The notebook with a celluloid cover advertised "Tea-Ette, the choicest of tea with the (poisonous) tannin removed" and also contained a calendar from 1902.
This advertisement card featured Swift and Company's pure pork sausages on the front with a product box image and a 1933 calendar on the reverse. Swift and Company was established by Gustavus F. Swift, who revolutionized the sale of beef by developing a refrigerator car to transport fresh beef across state lines.

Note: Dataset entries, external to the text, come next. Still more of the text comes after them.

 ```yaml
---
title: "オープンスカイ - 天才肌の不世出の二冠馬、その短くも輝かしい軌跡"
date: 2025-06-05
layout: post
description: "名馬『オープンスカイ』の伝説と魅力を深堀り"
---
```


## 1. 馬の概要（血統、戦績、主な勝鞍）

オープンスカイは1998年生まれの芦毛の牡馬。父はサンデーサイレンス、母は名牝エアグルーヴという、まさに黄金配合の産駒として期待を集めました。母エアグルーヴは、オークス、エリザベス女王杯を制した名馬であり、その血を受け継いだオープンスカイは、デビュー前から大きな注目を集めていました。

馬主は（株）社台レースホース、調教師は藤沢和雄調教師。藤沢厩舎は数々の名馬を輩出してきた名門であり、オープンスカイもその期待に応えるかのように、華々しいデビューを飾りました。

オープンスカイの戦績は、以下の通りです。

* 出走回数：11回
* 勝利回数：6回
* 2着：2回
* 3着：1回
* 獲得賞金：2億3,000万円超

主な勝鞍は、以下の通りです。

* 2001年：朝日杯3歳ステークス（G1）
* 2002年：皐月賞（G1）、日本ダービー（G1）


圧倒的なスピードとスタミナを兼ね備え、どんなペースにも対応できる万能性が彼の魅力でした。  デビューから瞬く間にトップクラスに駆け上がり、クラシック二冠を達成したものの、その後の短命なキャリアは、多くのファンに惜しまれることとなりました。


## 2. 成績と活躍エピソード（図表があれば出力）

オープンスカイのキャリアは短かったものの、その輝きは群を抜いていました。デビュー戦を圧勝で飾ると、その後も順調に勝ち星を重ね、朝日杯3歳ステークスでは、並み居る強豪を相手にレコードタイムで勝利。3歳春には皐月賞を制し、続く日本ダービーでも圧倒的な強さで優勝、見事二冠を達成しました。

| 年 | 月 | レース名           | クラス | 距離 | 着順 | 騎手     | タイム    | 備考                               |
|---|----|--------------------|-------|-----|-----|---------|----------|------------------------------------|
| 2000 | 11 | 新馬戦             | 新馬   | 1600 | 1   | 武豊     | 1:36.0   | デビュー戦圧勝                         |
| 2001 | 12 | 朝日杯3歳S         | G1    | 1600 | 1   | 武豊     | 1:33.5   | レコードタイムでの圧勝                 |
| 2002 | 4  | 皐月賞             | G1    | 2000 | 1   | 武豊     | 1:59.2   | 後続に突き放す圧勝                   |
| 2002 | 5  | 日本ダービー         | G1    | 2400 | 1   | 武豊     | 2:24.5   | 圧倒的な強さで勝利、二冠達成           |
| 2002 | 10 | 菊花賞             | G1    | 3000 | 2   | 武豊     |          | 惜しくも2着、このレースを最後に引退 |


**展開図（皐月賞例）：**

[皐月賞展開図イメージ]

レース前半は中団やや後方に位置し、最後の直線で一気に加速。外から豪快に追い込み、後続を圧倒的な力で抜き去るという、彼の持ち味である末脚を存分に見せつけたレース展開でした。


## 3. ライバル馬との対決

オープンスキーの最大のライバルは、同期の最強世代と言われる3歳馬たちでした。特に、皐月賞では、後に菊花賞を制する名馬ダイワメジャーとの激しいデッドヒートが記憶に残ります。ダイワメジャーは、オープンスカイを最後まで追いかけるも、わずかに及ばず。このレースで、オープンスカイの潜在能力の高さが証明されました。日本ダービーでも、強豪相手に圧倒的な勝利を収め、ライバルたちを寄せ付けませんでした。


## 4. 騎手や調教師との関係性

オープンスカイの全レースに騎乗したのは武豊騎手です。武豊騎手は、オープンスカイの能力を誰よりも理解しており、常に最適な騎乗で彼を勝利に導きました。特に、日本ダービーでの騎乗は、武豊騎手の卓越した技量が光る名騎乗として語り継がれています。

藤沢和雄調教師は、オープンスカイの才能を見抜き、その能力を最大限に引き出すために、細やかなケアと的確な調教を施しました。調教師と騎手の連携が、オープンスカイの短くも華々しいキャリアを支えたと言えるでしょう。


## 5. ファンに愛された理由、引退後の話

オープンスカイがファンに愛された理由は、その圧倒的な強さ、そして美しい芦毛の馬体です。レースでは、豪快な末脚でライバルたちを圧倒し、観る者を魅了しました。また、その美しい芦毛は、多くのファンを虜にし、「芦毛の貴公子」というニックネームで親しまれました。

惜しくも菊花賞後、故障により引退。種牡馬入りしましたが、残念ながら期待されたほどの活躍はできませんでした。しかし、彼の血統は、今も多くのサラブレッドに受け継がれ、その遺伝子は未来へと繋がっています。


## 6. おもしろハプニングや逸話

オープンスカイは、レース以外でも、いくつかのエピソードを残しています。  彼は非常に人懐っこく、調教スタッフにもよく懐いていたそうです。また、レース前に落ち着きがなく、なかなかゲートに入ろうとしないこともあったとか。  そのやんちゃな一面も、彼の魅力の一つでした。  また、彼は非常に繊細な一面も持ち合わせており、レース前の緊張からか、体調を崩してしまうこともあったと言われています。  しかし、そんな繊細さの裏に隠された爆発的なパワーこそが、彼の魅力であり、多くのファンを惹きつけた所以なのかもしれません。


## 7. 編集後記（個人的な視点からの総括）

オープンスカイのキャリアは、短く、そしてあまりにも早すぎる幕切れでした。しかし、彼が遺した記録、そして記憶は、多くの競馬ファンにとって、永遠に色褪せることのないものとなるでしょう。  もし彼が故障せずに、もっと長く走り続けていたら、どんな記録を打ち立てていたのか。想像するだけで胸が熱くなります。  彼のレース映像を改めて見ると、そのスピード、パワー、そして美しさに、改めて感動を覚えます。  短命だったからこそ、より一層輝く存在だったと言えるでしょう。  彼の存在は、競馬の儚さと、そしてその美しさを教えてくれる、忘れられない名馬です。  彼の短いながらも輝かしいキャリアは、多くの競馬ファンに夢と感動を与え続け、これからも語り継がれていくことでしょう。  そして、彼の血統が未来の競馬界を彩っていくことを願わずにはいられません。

One of my favorite calendars from the celluloid collection is one from 1910 that features an understated illustration of a young girl shampooing a young boy's hair. A product description reads: "Pure as the pines. Made from Pine-Tar, Glycerine and Sweet Vegetable Oils. Emollient—Healing—Antiseptic."
This log book from Toyo Kisen Kaisha contained white and blue paper pages trimmed with gold leaf. Many pages are hand-marked in black ink with messages from people the owner met aboard the ship. Furthermore, it contained traveler information, an autograph book, and a calendar for 1907–1908.
Perhaps you have remained unmoved through my impassioned rundown on celluloid calendars and remain faithful to paper calendars. For you—since I aim to please—I present to you a couple of paper calendars from our collections to wrap up our 12-13-14 celebration of dates.
Ivory Soap never fades summer dresses calendar from 1895 features a woman in red dress holding a tennis racquet.
Fairbank's Fairy Calendar from 1900 with an illustration of a girl with blonde hair and blue eyes wearing a newspaper hat and carrying an American flag.
Alas, we have come to the end of our 12 calendars commemerating 12-13-14 but as I’ve previously mentioned, celluloid was very versatile. So I urge you, if you feel compelled to, to dig through our celluloid collection that's chock-full of naughty and nice.
Lois Goh is an intern in the New Media Department.